A new report from the Centers for Disease Control and Prevention confirms what too many students across the country already know: The incidence of mass homicides on school campuses has risen steeply in recent years, as has their toll.

The uptick in antidepressant prescribing was least evident when a school shooting occurred in an area with many social workers and psychologists but few child psychiatrists — the principal prescribers of antidepressants. Rossin-Slater reckons that in such areas, the caseloads of psychologists and social workers would be a better gauge of rising depression rates.

Another key finding: School shootings appear more likely to upend the mental health of a community’s children than to disturb the emotional well-being of adults. While antidepressant prescriptions to young people rose near schools where a fatal shooting took place, there was no corresponding hike in antidepressant prescribing to adults.
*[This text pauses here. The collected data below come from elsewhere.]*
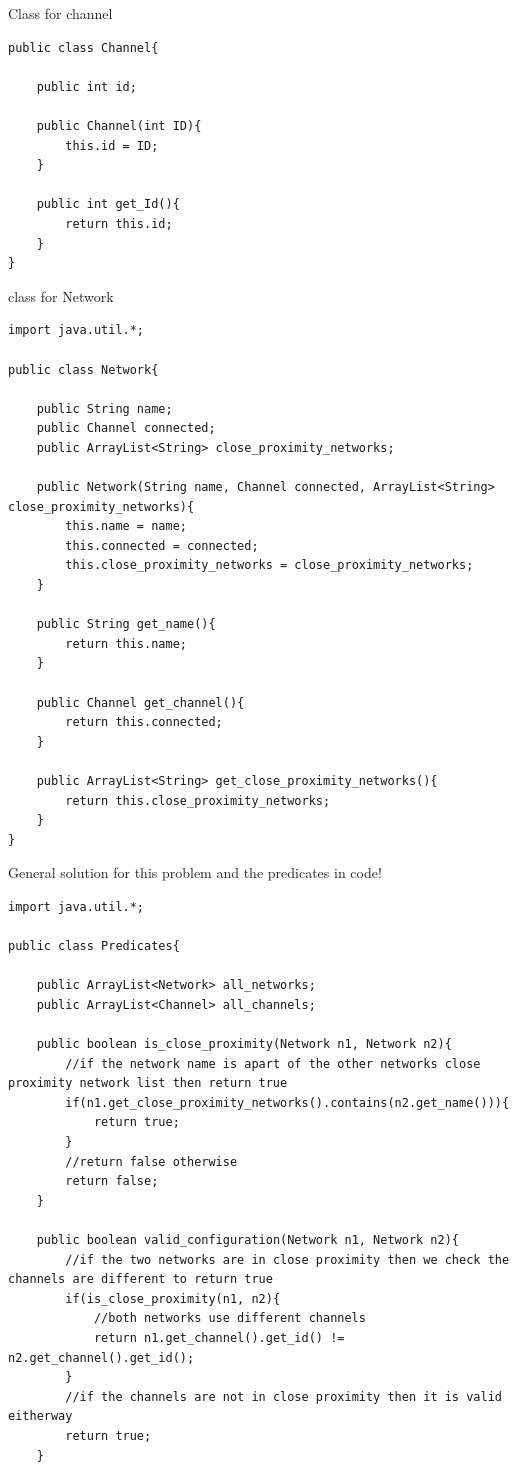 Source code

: \documentclass{article}
\begin{document}
\begin{enumerate}[(a)]
\begin{enumerate}[(i)]
            \newpage
            Class for channel
            \begin{lstlisting}
public class Channel{

    public int id;
    
    public Channel(int ID){
        this.id = ID;
    }
    
    public int get_Id(){
        return this.id;
    }
}
            \end{lstlisting}
            
            class for Network
            \begin{lstlisting}
import java.util.*;

public class Network{

    public String name;
    public Channel connected;
    public ArrayList<String> close_proximity_networks;
    
    public Network(String name, Channel connected, ArrayList<String> close_proximity_networks){
        this.name = name;
        this.connected = connected;
        this.close_proximity_networks = close_proximity_networks;
    }
    
    public String get_name(){
        return this.name;
    }
    
    public Channel get_channel(){
        return this.connected;
    }
    
    public ArrayList<String> get_close_proximity_networks(){
        return this.close_proximity_networks;
    }
}
            \end{lstlisting}
            
            \newpage
            General solution for this problem and the predicates in code!
            \begin{lstlisting}
import java.util.*;

public class Predicates{

    public ArrayList<Network> all_networks;
    public ArrayList<Channel> all_channels;
    
    public boolean is_close_proximity(Network n1, Network n2){
        //if the network name is apart of the other networks close proximity network list then return true
        if(n1.get_close_proximity_networks().contains(n2.get_name())){
            return true;
        }
        //return false otherwise
        return false;
    }
    
    public boolean valid_configuration(Network n1, Network n2){
        //if the two networks are in close proximity then we check the channels are different to return true
        if(is_close_proximity(n1, n2){
            //both networks use different channels
            return n1.get_channel().get_id() != n2.get_channel().get_id();
        }
        //if the channels are not in close proximity then it is valid eitherway
        return true;
    }
    

\end{lstlisting}
\end{enumerate}
\end{enumerate}
\end{document}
That suggests that the uptick in antidepressant prescribing for children is not simply the result of doctors’ heightened sensitivity to mental health problems: If it were, an uptick would probably be seen in an area’s adults too. Instead, Rossin-Slater said, the rise in antidepressant prescribing to kids and young adults reflects a genuine deterioration of mental health that is unique to students in or nearby the affected school.

The study suggests that some of the ways schools cope with student suicides might prove useful in the aftermath of a school shooting, Olfson said. Although suicides are rarely as public as school shootings, both events seem to set off a contagion of deteriorating mental health among students.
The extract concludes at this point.